I do not accept that the value of benefits payable to teachers in the proposed single public service pension scheme will exceed the value of employee contributions nor do I accept that the scheme will in some instances be less valuable to ordinary teachers than no pension provision whatsoever.

It is true that the teacher unions have voiced concerns along the lines indicated in the Deputy's questions. These concerns are stated by those unions to be substantiated by a report by Trident Consulting entitled "Future Pension Provision" which was commissioned by the ASTI, the INTO and the TUI. In quantifying employee contributions to the single scheme, the Trident report appears to regard the public service pension-related deduction as a pension contribution. That is a really important point and it was one I stressed when I met with the teacher unions. However section 7(2) of the Financial Emergency Measures in the Public Interest Act 2009 makes clear that the pension-related deduction is not a pension contribution. It is reviewable annually and it is not to be considered to be a pension contribution. If it was to be rolled into a permanent pension contribution it would change the basis of pension contributions in the public service generally.

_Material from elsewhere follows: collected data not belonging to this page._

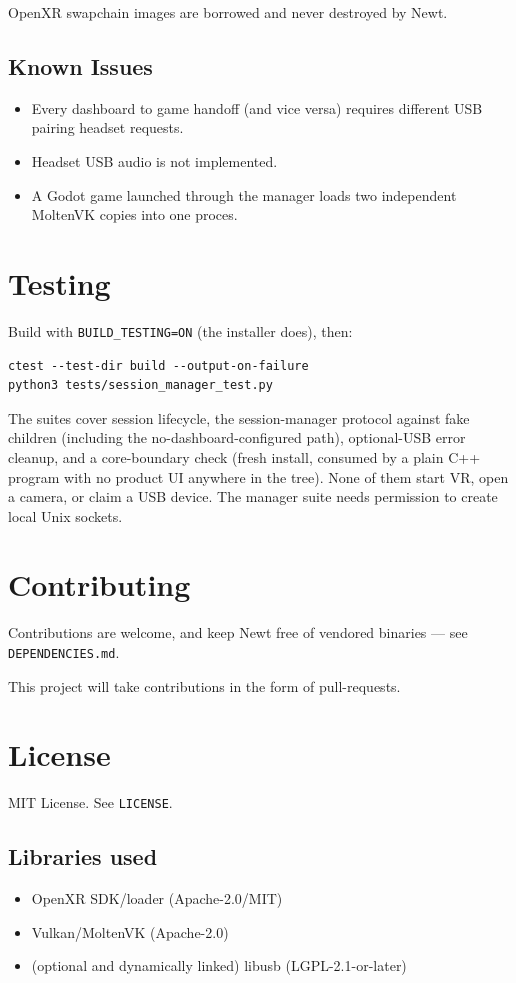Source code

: \documentclass[11pt]{article}
\begin{document}
OpenXR swapchain images are borrowed and never destroyed by Newt.
\subsection{Known Issues}
\label{sec:orgde0f8b8}
\begin{itemize}
\item Every dashboard to  game handoff (and vice versa) requires different USB pairing headset requests.
\item Headset USB audio is not implemented.
\item A Godot game launched through the manager loads two independent MoltenVK copies into one proces.
\end{itemize}
\section{Testing}
\label{sec:org7161a33}
Build with \texttt{BUILD\_TESTING=ON} (the installer does), then:
\begin{verbatim}
ctest --test-dir build --output-on-failure
python3 tests/session_manager_test.py
\end{verbatim}
The suites cover session lifecycle, the session-manager protocol against fake children (including the no-dashboard-configured path), optional-USB error cleanup, and a core-boundary check (fresh install, consumed by a plain C++ program with no product UI anywhere in the tree). None of them start VR, open a camera, or claim a USB device. The manager suite needs permission to create local Unix sockets.
\section{Contributing}
\label{sec:org194cf40}
Contributions are welcome, and keep Newt free of vendored binaries — see \texttt{DEPENDENCIES.md}.

This project will take contributions in the form of pull-requests.
\section{License}
\label{sec:org0c8fbd7}
MIT License. See \texttt{LICENSE}.
\subsection{Libraries used}
\label{sec:org0043671}
\begin{itemize}
\item OpenXR SDK/loader (Apache-2.0/MIT)
\item Vulkan/MoltenVK (Apache-2.0)
\item (optional and dynamically linked) libusb (LGPL-2.1-or-later)
\end{itemize}
\end{document}
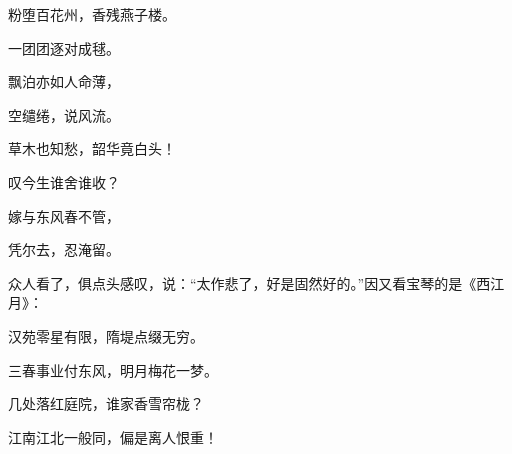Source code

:\begin{poem}
    \begin{pl}

        粉堕百花州，香残燕子楼。
    \end{pl}
    \begin{pl}

        一团团逐对成毬。
    \end{pl}
    \begin{pl}

        飘泊亦如人命薄，
    \end{pl}
    \begin{pl}

        空缱绻，说风流。
    \end{pl}
    \begin{pl}

        草木也知愁，韶华竟白头！
    \end{pl}
    \begin{pl}

        叹今生谁舍谁收？
    \end{pl}
    \begin{pl}

        嫁与东风春不管，
    \end{pl}
    \begin{pl}

        凭尔去，忍淹留。
    \end{pl}
\end{poem}


\begin{parag}
    众人看了，俱点头感叹，说：“太作悲了，好是固然好的。”因又看宝琴的是《西江月》：
\end{parag}


\begin{poem}
    \begin{pl}

        汉苑零星有限，隋堤点缀无穷。
    \end{pl}
    \begin{pl}

        三春事业付东风，明月梅花一梦。
    \end{pl}
    \begin{pl}

        几处落红庭院，谁家香雪帘栊？
    \end{pl}
    \begin{pl}

        江南江北一般同，偏是离人恨重！
    \end{pl}
\end{poem}


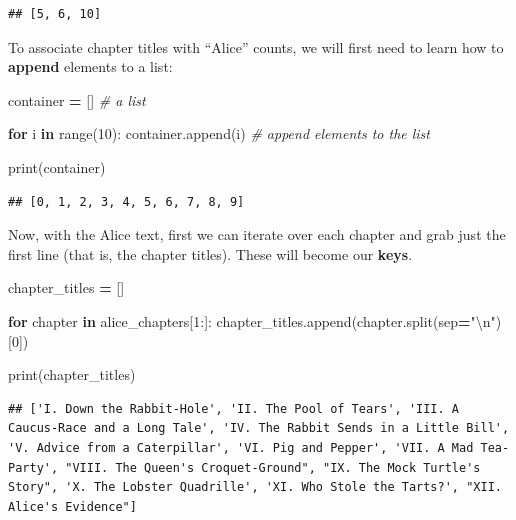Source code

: \documentclass[
]{book}
\newenvironment{Shaded}{\begin{snugshade}}{\end{snugshade}}
\newcommand{\BuiltInTok}[1]{#1}
\newcommand{\CharTok}[1]{\textcolor[rgb]{0.31,0.60,0.02}{#1}}
\newcommand{\CommentTok}[1]{\textcolor[rgb]{0.56,0.35,0.01}{\textit{#1}}}
\newcommand{\ControlFlowTok}[1]{\textcolor[rgb]{0.13,0.29,0.53}{\textbf{#1}}}
\newcommand{\DecValTok}[1]{\textcolor[rgb]{0.00,0.00,0.81}{#1}}
\newcommand{\KeywordTok}[1]{\textcolor[rgb]{0.13,0.29,0.53}{\textbf{#1}}}
\newcommand{\NormalTok}[1]{#1}
\newcommand{\OperatorTok}[1]{\textcolor[rgb]{0.81,0.36,0.00}{\textbf{#1}}}
\newcommand{\StringTok}[1]{\textcolor[rgb]{0.31,0.60,0.02}{#1}}
\begin{document}
\begin{verbatim}
## [5, 6, 10]
\end{verbatim}

To associate chapter titles with ``Alice'' counts, we will first need to learn how to \textbf{append} elements to a list:

\begin{Shaded}
\begin{Highlighting}[]
\NormalTok{container }\OperatorTok{=}\NormalTok{ [] }\CommentTok{\# a list}

\ControlFlowTok{for}\NormalTok{ i }\KeywordTok{in} \BuiltInTok{range}\NormalTok{(}\DecValTok{10}\NormalTok{):}
\NormalTok{    container.append(i) }\CommentTok{\# append elements to the list}

\BuiltInTok{print}\NormalTok{(container)    }
\end{Highlighting}
\end{Shaded}

\begin{verbatim}
## [0, 1, 2, 3, 4, 5, 6, 7, 8, 9]
\end{verbatim}

Now, with the Alice text, first we can iterate over each chapter and grab just the first line (that is, the chapter titles). These will become our \textbf{keys}.

\begin{Shaded}
\begin{Highlighting}[]
\NormalTok{chapter\_titles }\OperatorTok{=}\NormalTok{ []}

\ControlFlowTok{for}\NormalTok{ chapter }\KeywordTok{in}\NormalTok{ alice\_chapters[}\DecValTok{1}\NormalTok{:]:}
\NormalTok{    chapter\_titles.append(chapter.split(sep}\OperatorTok{=}\StringTok{"}\CharTok{\textbackslash{}n}\StringTok{"}\NormalTok{)[}\DecValTok{0}\NormalTok{])}

\BuiltInTok{print}\NormalTok{(chapter\_titles)}
\end{Highlighting}
\end{Shaded}

\begin{verbatim}
## ['I. Down the Rabbit-Hole', 'II. The Pool of Tears', 'III. A Caucus-Race and a Long Tale', 'IV. The Rabbit Sends in a Little Bill', 'V. Advice from a Caterpillar', 'VI. Pig and Pepper', 'VII. A Mad Tea-Party', "VIII. The Queen's Croquet-Ground", "IX. The Mock Turtle's Story", 'X. The Lobster Quadrille', 'XI. Who Stole the Tarts?', "XII. Alice's Evidence"]
\end{verbatim}
\end{document}
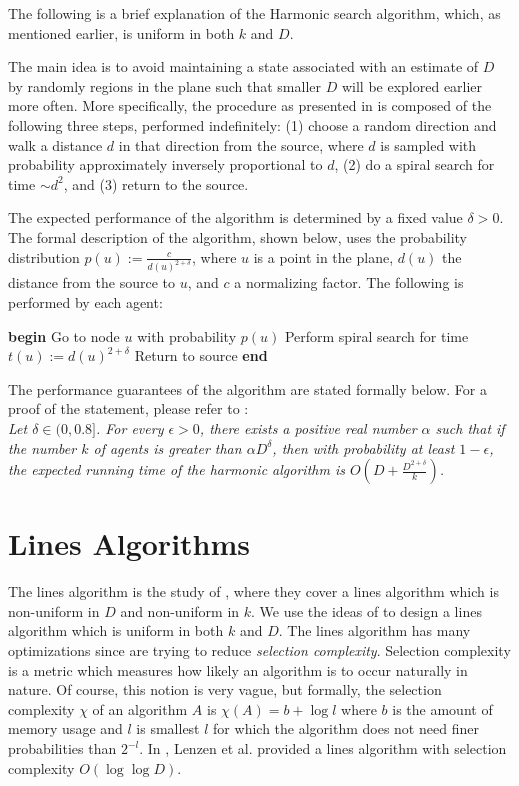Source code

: \documentclass[runningheads,a4paper]{llncs}
\begin{document}
The following is a brief explanation of the Harmonic search algorithm, which, as mentioned earlier, is uniform in both $k$ and $D$.

The main idea is to avoid maintaining a state associated with an estimate of $D$ by randomly regions in the plane such that smaller $D$ will be explored earlier more often. More specifically, the procedure as presented in \cite{feinerman2012collaborative} is composed of the following three steps, performed indefinitely: (1) choose a random direction and walk a distance $d$ in that direction from the source, where $d$ is sampled with probability approximately inversely proportional to $d$, (2) do a spiral search for time $\sim d^2$, and (3) return to the source.

The expected performance of the algorithm is determined by a fixed value $\delta > 0$. The formal description of the algorithm, shown below, uses the probability distribution $p(u) := \frac{c}{d(u)^{2+\delta}}$, where $u$ is a point in the plane, $d(u)$ the distance from the source to $u$, and $c$ a normalizing factor. The following is performed by each agent:

\begin{codebox}
\li \textbf{begin}
\Then 
\li Go to node $u$ with probability $p(u)$
\li Perform spiral search for time $t(u) := d(u)^{2+\delta}$
\li Return to source 
\End
\li \textbf{end} 
\end{codebox}

The performance guarantees of the algorithm are stated formally below. For a proof of the statement, please refer to \cite{feinerman2012collaborative}: \\

\emph{
Let $\delta \in (0,0.8]$. For every $\epsilon > 0$, there exists a positive real number $\alpha$ such that if the number $k$ of agents is greater than $\alpha D^{\delta}$, then with probability at least $1-\epsilon$, the expected running time of the harmonic algorithm is $O( D + \frac{D^{2+\delta}}{k})$.
}

\section{Lines Algorithms}
\label{lines}

The lines algorithm is the study of \cite{lenzen2014trade}, where they cover a lines algorithm which is non-uniform in $D$ and non-uniform in $k$. We use the ideas of \cite{feinerman2012collaborative} to design a lines algorithm which is uniform in both $k$ and $D$. The lines algorithm has many optimizations since \cite{lenzen2014trade} are trying to reduce \emph{selection complexity}. Selection complexity is a metric which measures how likely an algorithm is to occur naturally in nature. Of course, this notion is very vague, but formally, the selection complexity $\chi$ of an algorithm $A$ is $\chi(A) = b + \log l$ where $b$ is the amount of memory usage and $l$ is smallest $l$ for which the algorithm does not need finer probabilities than $2^{-l}$. In \cite{lenzen2014trade}, Lenzen et al. provided a lines algorithm with selection complexity $O(\log \log D)$.
\end{document}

To appreciate how the single scheme will continue to provide valuable pensions to teachers, it is instructive to look at the 2009 report of the Comptroller and Auditor General on public service pensions which estimated the annual pension cost to the State for teachers, that is, primary teachers, post-primary teachers and special needs assistants, to be 22.4% of pay. The new single scheme is expected to reduce that cost by approximately one-third, to around 15%. The 15% of pay is what the State contribution will be for future pensions. The employee contribution in the new scheme will be 6.5%. This is comprised of 3% on pensionable pay and 3.5% on net pensionable pay which is equivalent to 4.9% of pensionable pay according to the Comptroller and Auditor General's report, leaving approximately a 10% employer contribution.

In summary, the arguments put forward by the teachers' unions do not reflect the true position. It must be pointed out that while pension accrual will be on a career average rather than final salary basis, the new single public service pension scheme will continue to offer defined benefit pensions for teachers and other public servants. It is very hard to find a defined pension scheme anywhere in the public sector now so this is a very valuable commodity.